- _PROBLEM TO SOLVE_: Where a line of the records contains the word "Steffens", show that line.

══ SOURCE INFORMATION ══

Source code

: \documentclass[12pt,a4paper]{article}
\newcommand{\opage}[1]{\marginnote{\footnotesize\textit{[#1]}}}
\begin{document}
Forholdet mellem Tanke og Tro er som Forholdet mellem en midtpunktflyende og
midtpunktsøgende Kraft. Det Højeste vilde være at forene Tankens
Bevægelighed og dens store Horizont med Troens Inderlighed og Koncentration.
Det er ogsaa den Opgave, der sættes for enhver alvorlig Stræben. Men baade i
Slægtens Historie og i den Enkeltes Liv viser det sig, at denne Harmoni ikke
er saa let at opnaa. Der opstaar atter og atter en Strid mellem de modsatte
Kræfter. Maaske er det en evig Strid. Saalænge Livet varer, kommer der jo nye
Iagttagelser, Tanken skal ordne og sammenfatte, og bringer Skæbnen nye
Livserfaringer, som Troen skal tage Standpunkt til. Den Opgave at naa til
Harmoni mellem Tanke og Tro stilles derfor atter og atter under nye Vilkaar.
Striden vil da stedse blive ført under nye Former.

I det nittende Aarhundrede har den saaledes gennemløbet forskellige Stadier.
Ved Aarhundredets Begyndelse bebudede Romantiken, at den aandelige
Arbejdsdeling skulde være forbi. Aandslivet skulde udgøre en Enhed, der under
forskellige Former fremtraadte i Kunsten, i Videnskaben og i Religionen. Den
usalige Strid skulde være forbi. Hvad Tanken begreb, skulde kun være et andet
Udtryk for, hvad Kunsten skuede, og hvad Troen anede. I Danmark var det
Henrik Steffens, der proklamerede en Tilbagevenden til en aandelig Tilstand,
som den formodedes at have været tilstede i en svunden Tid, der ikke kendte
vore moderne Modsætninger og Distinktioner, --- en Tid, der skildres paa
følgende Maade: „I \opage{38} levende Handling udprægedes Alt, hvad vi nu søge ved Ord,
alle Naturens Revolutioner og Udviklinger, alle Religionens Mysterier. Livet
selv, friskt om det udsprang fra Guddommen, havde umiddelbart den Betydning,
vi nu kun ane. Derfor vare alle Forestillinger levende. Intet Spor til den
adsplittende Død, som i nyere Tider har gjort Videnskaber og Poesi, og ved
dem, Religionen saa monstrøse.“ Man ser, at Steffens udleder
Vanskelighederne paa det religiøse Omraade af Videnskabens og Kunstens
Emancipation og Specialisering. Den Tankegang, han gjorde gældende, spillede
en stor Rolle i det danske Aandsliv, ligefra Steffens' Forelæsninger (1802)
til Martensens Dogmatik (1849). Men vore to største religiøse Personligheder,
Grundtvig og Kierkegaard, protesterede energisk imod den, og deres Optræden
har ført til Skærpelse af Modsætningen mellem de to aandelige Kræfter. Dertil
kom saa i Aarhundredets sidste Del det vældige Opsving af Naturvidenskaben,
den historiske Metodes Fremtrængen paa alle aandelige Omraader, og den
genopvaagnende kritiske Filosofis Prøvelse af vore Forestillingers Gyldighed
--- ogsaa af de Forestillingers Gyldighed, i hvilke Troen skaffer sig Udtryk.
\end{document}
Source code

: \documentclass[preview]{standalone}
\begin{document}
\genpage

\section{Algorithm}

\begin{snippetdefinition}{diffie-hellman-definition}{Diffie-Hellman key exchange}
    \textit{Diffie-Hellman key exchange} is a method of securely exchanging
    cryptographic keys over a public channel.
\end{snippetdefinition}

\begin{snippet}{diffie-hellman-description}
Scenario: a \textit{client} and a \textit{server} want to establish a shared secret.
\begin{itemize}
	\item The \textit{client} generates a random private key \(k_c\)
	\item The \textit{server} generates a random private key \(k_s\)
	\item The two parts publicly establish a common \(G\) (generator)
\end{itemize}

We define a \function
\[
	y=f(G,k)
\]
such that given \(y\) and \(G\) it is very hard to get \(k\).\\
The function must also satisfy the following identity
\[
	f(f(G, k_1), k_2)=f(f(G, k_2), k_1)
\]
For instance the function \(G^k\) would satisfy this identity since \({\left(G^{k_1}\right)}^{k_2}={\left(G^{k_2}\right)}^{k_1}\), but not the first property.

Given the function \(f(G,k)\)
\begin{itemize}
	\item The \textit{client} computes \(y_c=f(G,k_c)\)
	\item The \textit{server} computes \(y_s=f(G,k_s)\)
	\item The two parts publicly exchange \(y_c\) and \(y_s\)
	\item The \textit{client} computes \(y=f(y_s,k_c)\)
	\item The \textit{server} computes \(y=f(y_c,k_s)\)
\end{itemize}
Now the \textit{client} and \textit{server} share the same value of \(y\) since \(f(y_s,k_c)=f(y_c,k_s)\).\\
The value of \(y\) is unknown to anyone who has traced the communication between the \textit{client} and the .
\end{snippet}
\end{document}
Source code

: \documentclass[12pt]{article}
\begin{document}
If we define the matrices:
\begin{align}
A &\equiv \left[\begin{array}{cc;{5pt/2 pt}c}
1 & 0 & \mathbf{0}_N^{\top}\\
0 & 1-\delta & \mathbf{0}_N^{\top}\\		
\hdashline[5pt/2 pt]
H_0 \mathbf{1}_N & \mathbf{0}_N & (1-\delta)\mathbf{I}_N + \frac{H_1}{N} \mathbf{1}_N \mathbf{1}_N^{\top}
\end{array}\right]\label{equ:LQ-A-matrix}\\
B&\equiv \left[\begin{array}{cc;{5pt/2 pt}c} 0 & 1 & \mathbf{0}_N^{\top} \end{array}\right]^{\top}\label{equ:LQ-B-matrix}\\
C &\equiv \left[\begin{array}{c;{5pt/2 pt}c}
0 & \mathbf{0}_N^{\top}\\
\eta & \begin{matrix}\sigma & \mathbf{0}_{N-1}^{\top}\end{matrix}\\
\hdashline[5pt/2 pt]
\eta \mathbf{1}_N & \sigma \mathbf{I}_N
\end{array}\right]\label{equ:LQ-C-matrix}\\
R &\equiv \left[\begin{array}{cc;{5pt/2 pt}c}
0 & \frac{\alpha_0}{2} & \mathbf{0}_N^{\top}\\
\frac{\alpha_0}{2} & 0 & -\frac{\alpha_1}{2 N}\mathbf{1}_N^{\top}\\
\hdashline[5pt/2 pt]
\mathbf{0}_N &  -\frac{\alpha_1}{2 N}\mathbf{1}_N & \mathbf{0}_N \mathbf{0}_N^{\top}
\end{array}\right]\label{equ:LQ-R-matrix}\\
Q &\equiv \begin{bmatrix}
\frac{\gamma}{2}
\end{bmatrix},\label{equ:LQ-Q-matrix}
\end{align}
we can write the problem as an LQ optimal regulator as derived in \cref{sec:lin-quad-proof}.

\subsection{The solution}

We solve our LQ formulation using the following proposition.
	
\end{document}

═══

- _ANSWER AREA_:
Henrik Steffens, der proklamerede en Tilbagevenden til en aandelig Tilstand,
dem, Religionen saa monstrøse.“ Man ser, at Steffens udleder
en stor Rolle i det danske Aandsliv, ligefra Steffens' Forelæsninger (1802)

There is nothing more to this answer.